The sgRNA representations in the lung metastases are similar to those in the late stage primary tumors in several ways. First, the detected sgRNAs in lung samples significantly overlap with those in late tumor samples (Chi-square test, p < 10−15) (Figure S3 E). Second, the number of sgRNAs detected in lung samples correlates, albeit weakly, with the number of sgRNAs detected in late primary tumor samples (ρ= 0.42, F-test, p = 0.097) (Figure S3 F). Third, the abundance (number of reads) of sgRNAs in the lung positively correlates with that in the late primary tumors of the same mouse (correlation, ρ = 0.18 on average, F-test, p < 0.01, n = 9) (Figure S3 G). Fourth, in most mice (8/9), the lung metastasis enriched sgRNAs also occupy a large fraction of reads in the late primary tumor of the same mouse (Figure 4C, left panel), significantly larger than a random sampling of the same number of sgRNAs from the mGeCKOa library (Figure 4C, right panel). These data indicate that mutants with preferential ability to proliferate in late primary tumors are more likely to dominate the metastases.

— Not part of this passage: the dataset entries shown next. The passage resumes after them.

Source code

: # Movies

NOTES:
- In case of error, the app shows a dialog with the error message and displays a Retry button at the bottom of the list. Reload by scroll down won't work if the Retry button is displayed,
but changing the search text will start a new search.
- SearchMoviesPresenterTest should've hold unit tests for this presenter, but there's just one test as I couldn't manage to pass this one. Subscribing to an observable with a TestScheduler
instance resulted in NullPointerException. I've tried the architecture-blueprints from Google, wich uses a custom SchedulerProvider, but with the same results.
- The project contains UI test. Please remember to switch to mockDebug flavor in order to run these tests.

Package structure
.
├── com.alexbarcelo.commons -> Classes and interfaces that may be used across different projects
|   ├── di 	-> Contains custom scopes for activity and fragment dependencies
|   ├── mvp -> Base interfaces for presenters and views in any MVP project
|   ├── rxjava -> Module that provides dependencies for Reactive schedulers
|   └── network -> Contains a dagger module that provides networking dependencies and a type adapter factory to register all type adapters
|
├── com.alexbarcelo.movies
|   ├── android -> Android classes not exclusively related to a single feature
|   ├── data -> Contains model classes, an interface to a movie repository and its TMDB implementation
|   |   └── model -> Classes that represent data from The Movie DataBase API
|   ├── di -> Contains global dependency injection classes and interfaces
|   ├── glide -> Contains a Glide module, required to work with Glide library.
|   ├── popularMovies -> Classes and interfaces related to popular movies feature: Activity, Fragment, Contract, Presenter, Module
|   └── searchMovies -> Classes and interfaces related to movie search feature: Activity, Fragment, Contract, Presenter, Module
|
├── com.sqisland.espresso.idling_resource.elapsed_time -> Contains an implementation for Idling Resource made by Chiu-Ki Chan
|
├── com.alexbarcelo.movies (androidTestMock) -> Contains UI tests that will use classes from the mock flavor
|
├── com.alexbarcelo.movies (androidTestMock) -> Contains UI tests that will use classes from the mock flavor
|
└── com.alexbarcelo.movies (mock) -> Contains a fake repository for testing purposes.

The three methods (threshold, rank, or FDR) of finding enriched sgRNAs in the lung metastases yield similar results (Figure S4 B). Using the non-targeting sgRNA distribution to set a FDR-based cutoff for enrichment, the enriched sgRNAs in different lobes of the same mouse overlap with each other by 62% ± 5% (Chi-square test, p < 10−15) (Figure S4 C), while different mice show greater variability while still overlapping significantly (29% ± 3% Chi-square test, p < 10−15) (Figure S4 D). The overlap between sgRNAs in different biological / infection replicate experiments when pooling enriched sgRNAs from all mice in the same replicate is 54% (Chi-square test, p < 10−15) (Figure S4 E), suggesting pooling sgRNAs from mice in the same experiment facilitates the identification of shared hits. These data suggest that the three independent experiments reproducibly captured a common set of hits, and provides a picture for in vivo experimental variation between different lobes, different animals and different infection replicates.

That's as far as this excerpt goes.